Anywhere, ok? Just stash that shit wherever you can.
We've been living in our new town for just about four months and let me tell you, this transitioning business is dicey. Cam, our four year old, has settled in nicely with his new friends at school, but I saw that coming. I wish all friendships could be as easy as Hey, I like blue dinosaurs and pick my nose too, wanna be my best friend?
Everett, our eight year old, has settled in too, though the first few weeks of school were rocky. He missed his best friend. He didn't know who to sit with at lunch. He played alone at recess.
Thankfully that's all evening out.
Junior, in middle school (that gut-wrenching, unforgiving cesspool of hormones, popularity, acne and homework), is the one struggling. He, too, misses his best friend and hates lunchtime and the cafeteria.
"I don't matter to anyone," he told me and Chuck last night. There were tears. "I don't know who to sit with. No would notice if I never came back."
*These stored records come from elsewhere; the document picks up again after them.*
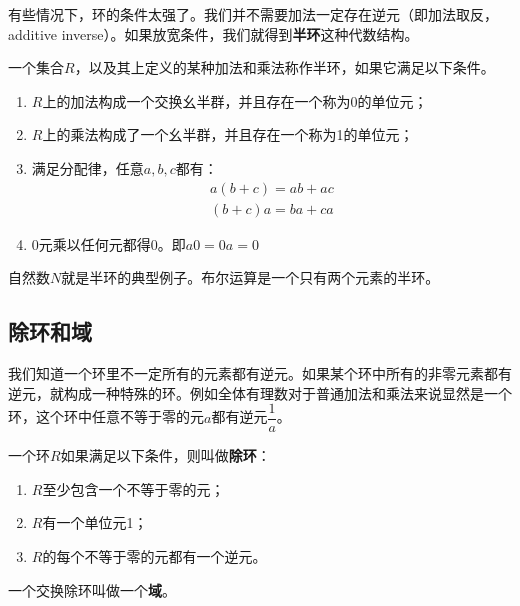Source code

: \documentclass[b5paper]{ctexart}
\begin{document}
有些情况下，环的条件太强了。我们并不需要加法一定存在逆元（即加法取反，additive inverse）。如果放宽条件，我们就得到\textbf{半环}这种代数结构。

\begin{definition}
一个集合$R$，以及其上定义的某种加法和乘法称作半环，如果它满足以下条件。
\begin{enumerate}
\item $R$上的加法构成一个交换幺半群，并且存在一个称为0的单位元；
\item $R$上的乘法构成了一个幺半群，并且存在一个称为1的单位元；
\item 满足分配律，任意$a, b, c$都有：
\[
\begin{array}{l}
a(b + c) = ab + ac \\
(b + c)a = ba + ca
\end{array}
\]
\item 0元乘以任何元都得0。即$a0 = 0a = 0$
\end{enumerate}
\end{definition}
自然数$N$就是半环的典型例子。布尔运算是一个只有两个元素的半环。

\begin{Exercise}
\end{Exercise}

\subsection{除环和域}

我们知道一个环里不一定所有的元素都有逆元。如果某个环中所有的非零元素都有逆元，就构成一种特殊的环。例如全体有理数对于普通加法和乘法来说显然是一个环，这个环中任意不等于零的元$a$都有逆元$\dfrac{1}{a}$。

\begin{definition}
一个环$R$如果满足以下条件，则叫做\textbf{除环}：
\begin{enumerate}
\item $R$至少包含一个不等于零的元；
\item $R$有一个单位元1；
\item $R$的每个不等于零的元都有一个逆元。
\end{enumerate}
\end{definition}

\begin{definition}
一个交换除环叫做一个\textbf{域}。
\end{definition}
\end{document}

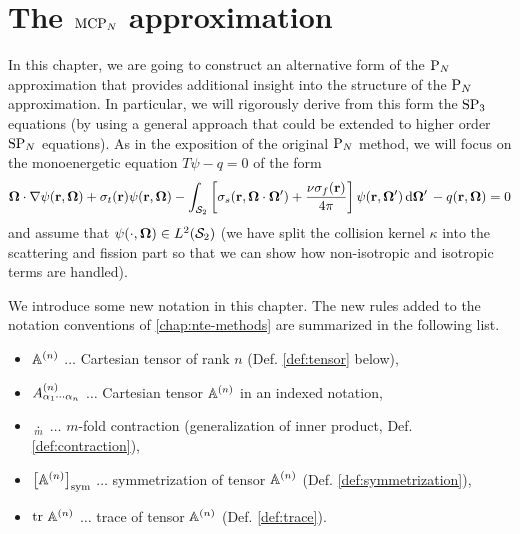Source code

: \ifpdf
	\graphicspath{{4/pic/PNG/}{4/pic/PDF/}{4/pic/}}
\else
	\graphicspath{{4/pic/EPS/}{4/pic/}}
\fi

\chapter{The $\MCPN$ approximation}\label{chap:mcpn}

In this chapter, we are going to construct an alternative form of the $\PN$ approximation that provides additional
insight into the structure of the $\PN$ approximation. In particular, we will rigorously derive from this form
the $\SPN[3]$ equations (by using a general approach that could be extended to higher order $\SPN$ equations). As in
the exposition of the original $\PN$ method, we will focus on the monoenergetic equation $T\psi - q = 0$ of the form
\begin{equation}\label{eq:MC-bte}
    \bomega\cdot\nabla\psi(\br,\bomega) + \sigma_t(\br)\psi(\br,\bomega) - \intA[']{\left[\sigma_s(\br,\bomega\cdot\bomega') + 
    \frac{\nu\sigma_f(\br)}{4\pi}\right]\psi(\br,\bomega')} - q(\br,\bomega) = 0
\end{equation}
and assume that \mbox{$\psi(\cdot,\bomega)\in\Lp[2](\Sphere)$} (we have split the collision kernel $\kappa$ into the
scattering and fission part so that we can show how non-isotropic and isotropic terms are handled).

We introduce some new notation in this chapter. The new rules added to the notation conventions of
\cref{chap:nte-methods} are summarized in the following list.

\begin{itemize}
    \item $\AA$ $\ldots$ Cartesian tensor of rank $n$ (Def. \ref{def:tensor} below),
  	\item $\AAA{\alpha_1\cdots\alpha_n}$ $\ldots$ Cartesian tensor $\AA$ in an indexed notation,
    \item $\underset{m}{\cdot}$ $\ldots$ $m$-fold contraction (generalization of inner product, Def.
    \ref{def:contraction}),
    \item $\Sym{\AA}$ $\ldots$ symmetrization of tensor $\AA$ (Def. \ref{def:symmetrization}),
    \item $\trace \AA$ $\ldots$ trace of tensor $\AA$ (Def. \ref{def:trace}).
\end{itemize}

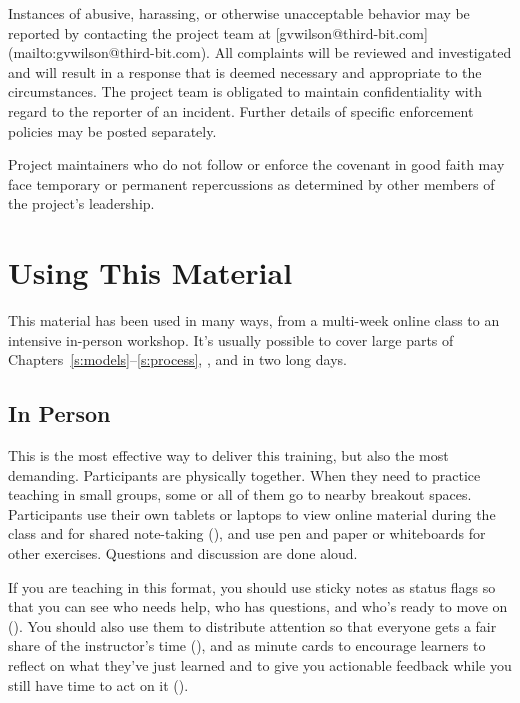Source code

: Instances of abusive, harassing, or otherwise unacceptable behavior
may be reported by contacting the project team at
[gvwilson@third-bit.com](mailto:gvwilson@third-bit.com).  All
complaints will be reviewed and investigated and will result in a
response that is deemed necessary and appropriate to the
circumstances. The project team is obligated to maintain
confidentiality with regard to the reporter of an incident.  Further
details of specific enforcement policies may be posted separately.

Project maintainers who do not follow or enforce the covenant in good
faith may face temporary or permanent repercussions as determined by
other members of the project's leadership.

\section{Using This Material}\label{s:joining-using}

This material has been used in many ways, from a multi-week online
class to an intensive in-person workshop.  It's usually possible to
cover large parts of Chapters~\ref{s:models}--\ref{s:process},
, and  in two long days.

\subsection*{In Person}

This is the most effective way to deliver this training, but also the
most demanding.  Participants are physically together. When they need
to practice teaching in small groups, some or all of them go to nearby
breakout spaces.  Participants use their own tablets or laptops to
view online material during the class and for shared note-taking
(), and use pen and paper or
whiteboards for other exercises.  Questions and discussion are done
aloud.

If you are teaching in this format, you should use sticky notes as
status flags so that you can see who needs help, who has questions,
and who's ready to move on ().  You
should also use them to distribute attention so that everyone gets a
fair share of the instructor's time (),
and as minute cards to encourage learners to reflect on what they've
just learned and to give you actionable feedback while you still have
time to act on it ().

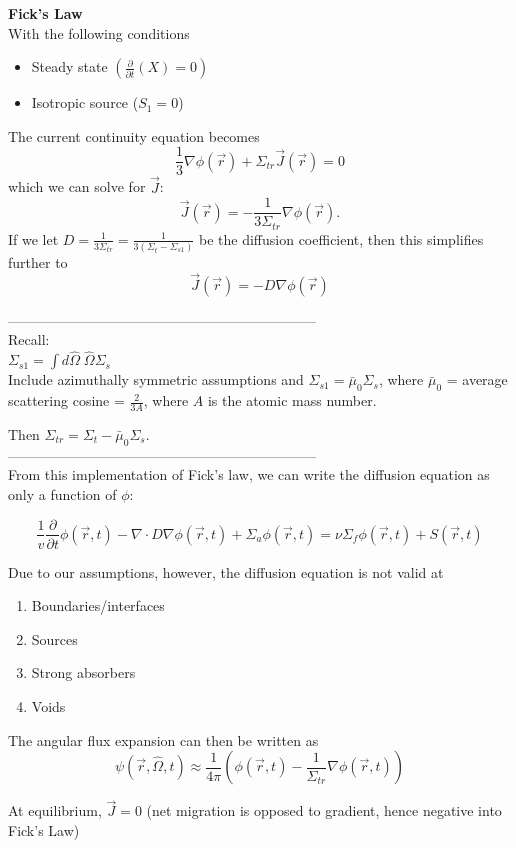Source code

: \documentclass{report}
\newcommand{\p}{\partial}
\newcommand{\ppt}{\frac{\p}{\p t}}
\newcommand{\Xs}{\Sigma}
\newcommand{\Oov}{\frac{1}{v}}
\newcommand{\pos}{\vec{r}}
\newcommand{\cur}{\vec{J}}
\newcommand{\Oh}{\hat{\Omega}}
\newcommand{\rt}{(\pos,t)}
\newcommand{\rOt}{(\pos,\Oh,t)}
\begin{document}
\textbf{Fick's Law}\\

With the following conditions
\begin{itemize}
    \item Steady state $(\ppt(X) = 0)$
    \item Isotropic source ($S_1 = 0$)
\end{itemize}

The current continuity equation becomes
$$\frac{1}{3} \nabla \phi(\pos) + \Xs_{tr} \cur(\pos) = 0$$
which we can solve for $\cur$: 
$$\cur(\pos) = -\frac{1}{3\Xs_{ tr}} \nabla \phi(\pos).$$
If we let $D = \frac{1}{3\Xs_{tr}} = \frac{1}{3(\Xs_t-\Xs_{s1})}$ be the diffusion coefficient, then this simplifies further to
$$\cur(\pos) = -D \nabla \phi(\pos)$$

------------------------------------------------------------------\\
Recall:\\
$\Xs_{s1} = \int d\Oh \; \Oh \Xs_{s}$\\
Include azimuthally symmetric assumptions and $\Xs_{s1} = \bar{\mu}_0 \Xs_s$, where $\bar{\mu}_0$ = average scattering cosine = $\frac{2}{3A}$, where $A$ is the atomic mass number.

Then $\Xs_{tr} = \Xs_t - \bar{\mu}_0 \Xs_s$.\\
------------------------------------------------------------------\\

From this implementation of Fick's law, we can write the diffusion equation as only a function of $\phi$:

$$\Oov \ppt \phi\rt - \nabla \cdot D \nabla \phi\rt + \Xs_a \phi\rt = \nu\Xs_f \phi\rt + S\rt$$

Due to our assumptions, however, the diffusion equation is not valid at 
\begin{enumerate}
    \item Boundaries/interfaces
    \item Sources
    \item Strong absorbers
    \item Voids
\end{enumerate}

The angular flux expansion can then be written as 
$$\psi\rOt \approx \frac{1}{4\pi}\left( \phi\rt - \frac{1}{\Xs_{tr}} \nabla \phi\rt \right)$$

At equilibrium, $\cur = 0$ (net migration is opposed to gradient, hence negative into Fick's Law)
\end{document}

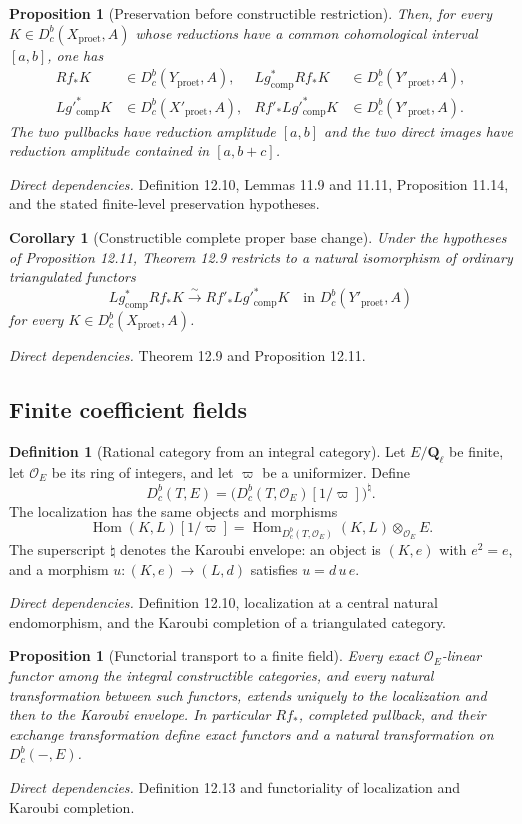 \documentclass[10pt]{article}
\newtheorem{proposition}[theorem]{Proposition}
\newtheorem{corollary}[theorem]{Corollary}
\theoremstyle{definition}
\newtheorem{definition}[theorem]{Definition}
\newcommand{\Hom}{\operatorname{Hom}}
\newcommand{\Ql}{\mathbf Q_\ell}
\newcommand{\Dbc}{D^b_c}
\newcommand{\Proet}{\mathrm{proet}}
\newcommand{\deps}[1]{\par\smallskip\textit{Direct dependencies.} #1\par}
\begin{document}
\begin{proposition}[Preservation before constructible restriction]
Then, for every $K\in\Dbc(X_{\Proet},A)$ whose reductions have a common
cohomological interval $[a,b]$, one has
\[
\begin{aligned}
 Rf_*K&\in\Dbc(Y_{\Proet},A),&
 Lg^*_{\mathrm{comp}}Rf_*K&\in\Dbc(Y'_{\Proet},A),\\
 Lg'^*_{\mathrm{comp}}K&\in\Dbc(X'_{\Proet},A),&
 Rf'_*Lg'^*_{\mathrm{comp}}K&\in\Dbc(Y'_{\Proet},A).
\end{aligned}
\]
The two pullbacks have reduction amplitude $[a,b]$ and the two direct
images have reduction amplitude contained in $[a,b+c]$.
\end{proposition}
\deps{Definition 12.10, Lemmas 11.9 and 11.11, Proposition 11.14, and the
stated finite-level preservation hypotheses.}

\begin{corollary}[Constructible complete proper base change]
Under the hypotheses of Proposition 12.11, Theorem 12.9 restricts to a
natural isomorphism of ordinary triangulated functors
\[
 Lg^*_{\mathrm{comp}}Rf_*K
 \xrightarrow{\sim}Rf'_*Lg'^*_{\mathrm{comp}}K
 \quad\text{in }\Dbc(Y'_{\Proet},A)
\]
for every $K\in\Dbc(X_{\Proet},A)$.
\end{corollary}
\deps{Theorem 12.9 and Proposition 12.11.}

\subsection{Finite coefficient fields}

\begin{definition}[Rational category from an integral category]
Let $E/\Ql$ be finite, let $\mathcal O_E$ be its ring of integers, and let
$\varpi$ be a uniformizer.  Define
\[
 \Dbc(T,E)=
 \bigl(\Dbc(T,\mathcal O_E)[1/\varpi]\bigr)^\natural.
\]
The localization has the same objects and morphisms
\[
 \Hom(K,L)[1/\varpi]
 =\Hom_{\Dbc(T,\mathcal O_E)}(K,L)\otimes_{\mathcal O_E}E.
\]
The superscript $\natural$ denotes the Karoubi envelope: an object is
$(K,e)$ with $e^2=e$, and a morphism
$u:(K,e)\to(L,d)$ satisfies $u=d\,u\,e$.
\end{definition}
\deps{Definition 12.10, localization at a central natural endomorphism,
and the Karoubi completion of a triangulated category.}

\begin{proposition}[Functorial transport to a finite field]
Every exact $\mathcal O_E$-linear functor among the integral constructible
categories, and every natural transformation between such functors,
extends uniquely to the localization and then to the Karoubi envelope.  In
particular $Rf_*$, completed pullback, and their exchange transformation
define exact functors and a natural transformation on $\Dbc(-,E)$.
\end{proposition}
\deps{Definition 12.13 and functoriality of localization and Karoubi
completion.}
\end{document}
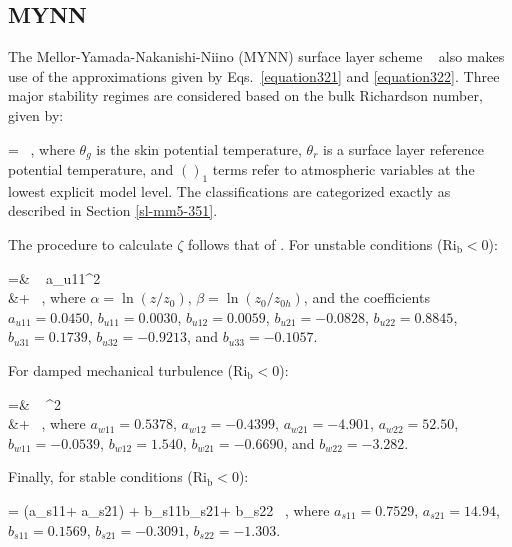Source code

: \subsection{MYNN}
\label{sl-mynn-353}

The Mellor-Yamada-Nakanishi-Niino (MYNN) surface layer scheme ~\citep{NN01, NN04, NN06} also makes use of the  \citet{Dyer} approximations given by Eqs.~\eqref{equation321} and \eqref{equation322}. Three major stability regimes are considered based on the bulk Richardson number, given by:

\be
{} =  \, , 
\label{equation327}
\ee
\noindent
 where $\theta_g$ is the skin potential temperature, $\theta_r$ is a surface layer reference potential temperature, and $()_1$ terms refer to atmospheric variables at the lowest explicit model level. The classifications are categorized exactly as described in Section \autoref{sl-mm5-351}.

The procedure to calculate $\zeta$ follows that of  \citet{Li2010}. For unstable conditions ($\mathrm{Ri_b} < 0$):

\bal
\zeta  =&  \mbox{ } a_{u11}\alpha {}^2 \nonumber \\
&+   \, ,\label{equation328}
\eal
\noindent
 where $\alpha = \ln(z/z_0)$, $\beta = \ln(z_0/z_{0h})$, and the coefficients $a_{u11} = 0.0450$, $b_{u11} = 0.0030$, $b_{u12} = 0.0059$, $b_{u21} = -0.0828$, $b_{u22} = 0.8845$, $b_{u31} = 0.1739$, $b_{u32} = -0.9213$, and $b_{u33} = -0.1057$. 

For damped mechanical turbulence ($\mathrm{Ri_b} < 0$):

\bal
\zeta =& \mbox{ }  ^2 \nonumber\\ &+    \, ,\label{equation329}
\eal
\noindent
 where $a_{w11} = 0.5378$, $a_{w12} = -0.4399$, $a_{w21} = -4.901$, $a_{w22} = 52.50$, $b_{w11} = -0.0539$, $b_{w12} = 1.540$, $b_{w21} = -0.6690$, and $b_{w22} = -3.282$. 

Finally, for stable conditions ($\mathrm{Ri_b} < 0$):

\be
\zeta = \left(a_{s11}\alpha + a_{s21}\right) + b_{s11}\alpha b_{s21}\beta + b_{s22} \, , \label{equation330}
\ee
\noindent
 where $a_{s11} = 0.7529$, $a_{s21} = 14.94$, $b_{s11} = 0.1569$, $b_{s21} = -0.3091$, $b_{s22} = -1.303$.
He thought he was in tight with a group, but suddenly he didn't have a seat, and no one seemed to care. My heart broke.
I know how he feels. I'm pretty sure everyone knows how he feels.
I moved in middle school and remember all too well standing by the entrance of the cafeteria, wondering who the hell to sit with. I felt invisible. Ditto for transferring from one college to the next. And for starting new jobs and meeting new parents at birthday parties and play dates.
Even now, as a freelancer, I'm that transient person who is sometimes on-site, sometimes included in staff meetings or parties. I joke to Chuck that if I didn't show up for a few weeks, no one would notice. And it's true. I did show up one morning to find the office empty. They'd planned a staff retreat and forgotten to tell me.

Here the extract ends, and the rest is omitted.